Shipping Container Architecture: Pros and Cons

There are countless amounts of shipping containers sailing and flying around the world continuously ever since their birth in 1950 with one simple purpose – to enable people to transfer unwieldy sized items from point A to point B. Shipping containers have been a groundbreaking innovation for them being interchangeable and thus able to be stacked on boats, trucks and trains. However, architects have seen potential to use shipping containers for something completely different.

Architects and constructors have fell in love with the strength, wide availability, and relatively low expense of the shipping containers. Some of them sell as little as $1000 and therefore make ridiculously cheap building material. Using the blocks is also more environmentally friendly than traditional building material and reusing something that already exists makes everything even better. This is the reason why architects are so excited to utilize shipping containers as housing for poorer people, such as students.

We also see people building houses out of containers. It is clever. A house is no longer different from any other product. In fact, containers make consistent and high-quality housing that can be built cheaply anywhere in less than a day. Montana based company Montainer offers “ready-to-move” containers for only $55,000 and almost zero stress, since they take care of all the permits to make a dream home reality.

montainer-housing

Of course there is a downside for everything, even something as simple as a cargo container. First of all, used cargo containers are often covered with harmful chemicals to keep unwanted visitors away. To transform this to a livable house requires a lot of cleaning and therefore the containers used as housing blocks are often ordered brand new from China. So long sustainability. Furthermore, in order to make a container habitable all of the surfaces in the already tiny container needs to be insulated, which narrows the living space and leads to duplicate walls.
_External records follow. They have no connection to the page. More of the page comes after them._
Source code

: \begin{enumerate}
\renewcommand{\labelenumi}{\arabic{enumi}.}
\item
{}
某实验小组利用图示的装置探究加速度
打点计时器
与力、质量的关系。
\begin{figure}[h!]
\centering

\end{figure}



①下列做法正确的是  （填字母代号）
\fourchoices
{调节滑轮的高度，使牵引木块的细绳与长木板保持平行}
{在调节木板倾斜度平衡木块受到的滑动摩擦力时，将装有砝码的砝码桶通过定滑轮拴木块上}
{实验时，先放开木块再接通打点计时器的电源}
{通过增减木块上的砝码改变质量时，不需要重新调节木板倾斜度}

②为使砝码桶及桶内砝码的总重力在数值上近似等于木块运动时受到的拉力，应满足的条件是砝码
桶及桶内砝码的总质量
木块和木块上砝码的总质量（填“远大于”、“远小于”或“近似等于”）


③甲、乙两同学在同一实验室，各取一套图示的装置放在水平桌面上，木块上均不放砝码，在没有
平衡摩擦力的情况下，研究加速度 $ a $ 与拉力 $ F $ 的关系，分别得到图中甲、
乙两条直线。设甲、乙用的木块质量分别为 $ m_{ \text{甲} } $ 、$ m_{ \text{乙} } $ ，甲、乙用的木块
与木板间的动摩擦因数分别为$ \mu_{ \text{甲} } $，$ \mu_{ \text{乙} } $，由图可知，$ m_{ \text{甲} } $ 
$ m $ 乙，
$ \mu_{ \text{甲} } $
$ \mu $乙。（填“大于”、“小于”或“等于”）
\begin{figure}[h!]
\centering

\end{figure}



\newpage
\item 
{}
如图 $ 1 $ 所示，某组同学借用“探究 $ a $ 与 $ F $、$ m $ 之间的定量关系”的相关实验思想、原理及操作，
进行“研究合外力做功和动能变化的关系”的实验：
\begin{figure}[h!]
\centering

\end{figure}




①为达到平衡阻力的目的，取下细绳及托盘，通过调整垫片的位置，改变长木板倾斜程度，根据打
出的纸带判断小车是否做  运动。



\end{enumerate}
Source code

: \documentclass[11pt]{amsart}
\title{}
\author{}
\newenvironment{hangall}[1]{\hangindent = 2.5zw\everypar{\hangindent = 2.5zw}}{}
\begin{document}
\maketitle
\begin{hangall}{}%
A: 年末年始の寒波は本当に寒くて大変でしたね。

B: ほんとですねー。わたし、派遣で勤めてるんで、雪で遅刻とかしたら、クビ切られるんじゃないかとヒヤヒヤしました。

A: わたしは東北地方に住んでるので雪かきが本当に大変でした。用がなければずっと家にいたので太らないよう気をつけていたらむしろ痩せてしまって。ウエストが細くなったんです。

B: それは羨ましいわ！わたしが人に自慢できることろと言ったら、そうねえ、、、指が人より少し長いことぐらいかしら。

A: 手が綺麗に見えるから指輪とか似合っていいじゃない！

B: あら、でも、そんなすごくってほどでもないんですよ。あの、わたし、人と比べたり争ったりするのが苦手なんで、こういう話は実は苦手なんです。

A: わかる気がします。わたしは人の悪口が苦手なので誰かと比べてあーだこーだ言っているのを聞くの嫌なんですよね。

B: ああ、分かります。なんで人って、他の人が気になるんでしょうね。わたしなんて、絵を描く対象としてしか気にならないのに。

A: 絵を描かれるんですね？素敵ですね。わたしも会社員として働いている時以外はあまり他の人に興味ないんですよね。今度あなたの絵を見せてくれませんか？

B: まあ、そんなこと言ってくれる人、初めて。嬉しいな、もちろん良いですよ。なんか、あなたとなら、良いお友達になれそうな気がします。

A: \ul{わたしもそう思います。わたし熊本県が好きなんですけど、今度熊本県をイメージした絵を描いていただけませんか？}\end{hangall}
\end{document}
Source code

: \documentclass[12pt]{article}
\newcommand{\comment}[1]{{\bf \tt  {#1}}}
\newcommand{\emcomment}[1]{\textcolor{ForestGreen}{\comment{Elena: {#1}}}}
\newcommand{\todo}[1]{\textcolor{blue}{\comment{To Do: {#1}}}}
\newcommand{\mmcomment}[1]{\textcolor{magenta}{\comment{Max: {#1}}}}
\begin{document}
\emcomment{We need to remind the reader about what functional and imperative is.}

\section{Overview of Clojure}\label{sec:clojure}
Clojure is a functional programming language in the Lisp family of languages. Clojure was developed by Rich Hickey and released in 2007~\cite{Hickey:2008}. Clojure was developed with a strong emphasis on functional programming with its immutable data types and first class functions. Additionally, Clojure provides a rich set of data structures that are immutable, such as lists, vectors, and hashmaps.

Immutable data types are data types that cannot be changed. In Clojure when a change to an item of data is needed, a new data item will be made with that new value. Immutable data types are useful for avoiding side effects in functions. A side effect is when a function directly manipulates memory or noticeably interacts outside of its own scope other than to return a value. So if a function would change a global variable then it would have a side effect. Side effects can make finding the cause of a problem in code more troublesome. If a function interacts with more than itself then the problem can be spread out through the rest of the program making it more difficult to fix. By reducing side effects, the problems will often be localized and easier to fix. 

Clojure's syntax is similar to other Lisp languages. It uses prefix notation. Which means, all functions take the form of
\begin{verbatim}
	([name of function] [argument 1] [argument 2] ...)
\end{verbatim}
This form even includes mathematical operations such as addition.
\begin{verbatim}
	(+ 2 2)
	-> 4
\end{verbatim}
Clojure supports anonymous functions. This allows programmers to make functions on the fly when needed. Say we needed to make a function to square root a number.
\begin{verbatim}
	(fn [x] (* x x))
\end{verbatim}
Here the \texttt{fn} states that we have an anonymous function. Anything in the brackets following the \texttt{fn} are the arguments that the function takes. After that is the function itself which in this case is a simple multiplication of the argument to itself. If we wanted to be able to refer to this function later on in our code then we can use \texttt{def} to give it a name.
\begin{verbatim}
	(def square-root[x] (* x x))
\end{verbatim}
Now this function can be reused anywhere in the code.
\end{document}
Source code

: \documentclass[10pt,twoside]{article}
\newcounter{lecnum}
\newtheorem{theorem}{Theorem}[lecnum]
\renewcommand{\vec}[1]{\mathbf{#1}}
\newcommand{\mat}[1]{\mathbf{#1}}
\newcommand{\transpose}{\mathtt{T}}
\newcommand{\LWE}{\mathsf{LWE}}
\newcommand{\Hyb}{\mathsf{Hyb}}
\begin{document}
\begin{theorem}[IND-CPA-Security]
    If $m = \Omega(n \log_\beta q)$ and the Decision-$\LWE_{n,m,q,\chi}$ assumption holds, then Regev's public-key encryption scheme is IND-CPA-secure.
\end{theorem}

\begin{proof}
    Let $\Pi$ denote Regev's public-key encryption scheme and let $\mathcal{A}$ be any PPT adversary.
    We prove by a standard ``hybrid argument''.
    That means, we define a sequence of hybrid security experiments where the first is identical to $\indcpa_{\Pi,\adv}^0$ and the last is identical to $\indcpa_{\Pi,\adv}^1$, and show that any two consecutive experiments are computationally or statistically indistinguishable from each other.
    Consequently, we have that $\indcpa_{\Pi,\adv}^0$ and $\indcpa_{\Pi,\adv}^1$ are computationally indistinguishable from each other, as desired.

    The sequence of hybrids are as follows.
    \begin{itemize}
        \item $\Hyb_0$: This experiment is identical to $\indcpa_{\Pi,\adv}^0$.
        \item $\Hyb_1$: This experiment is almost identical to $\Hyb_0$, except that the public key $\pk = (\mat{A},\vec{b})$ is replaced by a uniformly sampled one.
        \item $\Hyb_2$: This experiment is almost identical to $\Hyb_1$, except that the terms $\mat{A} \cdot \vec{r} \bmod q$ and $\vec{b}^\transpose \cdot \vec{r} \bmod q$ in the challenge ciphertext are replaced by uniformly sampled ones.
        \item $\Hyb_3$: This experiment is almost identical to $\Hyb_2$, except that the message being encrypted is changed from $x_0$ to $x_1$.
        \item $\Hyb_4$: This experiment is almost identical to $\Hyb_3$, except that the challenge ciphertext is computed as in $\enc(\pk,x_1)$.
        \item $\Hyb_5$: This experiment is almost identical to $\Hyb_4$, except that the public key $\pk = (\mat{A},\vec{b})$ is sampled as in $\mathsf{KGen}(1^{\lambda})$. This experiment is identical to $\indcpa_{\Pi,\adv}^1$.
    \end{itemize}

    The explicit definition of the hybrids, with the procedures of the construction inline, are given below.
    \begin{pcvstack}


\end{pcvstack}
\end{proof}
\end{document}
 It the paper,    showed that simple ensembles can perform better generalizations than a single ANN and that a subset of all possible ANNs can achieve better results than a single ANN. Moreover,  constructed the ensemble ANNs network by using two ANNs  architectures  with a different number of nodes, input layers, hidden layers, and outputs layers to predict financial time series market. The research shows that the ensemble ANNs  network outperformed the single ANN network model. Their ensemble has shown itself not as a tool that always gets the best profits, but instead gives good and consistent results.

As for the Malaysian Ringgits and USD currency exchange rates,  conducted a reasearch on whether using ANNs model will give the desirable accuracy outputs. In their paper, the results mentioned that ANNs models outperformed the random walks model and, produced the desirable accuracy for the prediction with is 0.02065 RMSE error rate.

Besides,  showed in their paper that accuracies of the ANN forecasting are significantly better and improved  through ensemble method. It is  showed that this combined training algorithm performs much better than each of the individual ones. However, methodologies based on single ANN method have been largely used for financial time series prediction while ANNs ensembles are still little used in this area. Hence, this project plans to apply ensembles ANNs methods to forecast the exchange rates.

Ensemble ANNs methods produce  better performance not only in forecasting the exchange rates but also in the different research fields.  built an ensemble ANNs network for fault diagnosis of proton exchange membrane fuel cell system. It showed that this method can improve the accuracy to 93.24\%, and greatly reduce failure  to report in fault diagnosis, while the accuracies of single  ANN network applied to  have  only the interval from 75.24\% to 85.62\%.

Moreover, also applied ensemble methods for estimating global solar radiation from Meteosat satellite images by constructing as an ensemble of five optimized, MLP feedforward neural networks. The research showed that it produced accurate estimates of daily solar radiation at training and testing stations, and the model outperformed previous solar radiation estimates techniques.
Shipping containers make quite clever material for block of flats, since they are designed to be stacked on top of one another. However, designing something more complex out of them can be complicating. The result is good and safe only when they are stacked on their corners, otherwise the structure needs to be duplicated with steel reinforcing. In addition to that, modifying and cutting holes to the material makes the entire structure to deflect and it needs to be reinforced again.

What shipping containers has got to offer is a cheap structure. Adding and removing things increases the cost and requires experts, so savings are minimal. But to be honest, they make pretty cool and unique housing, when done right.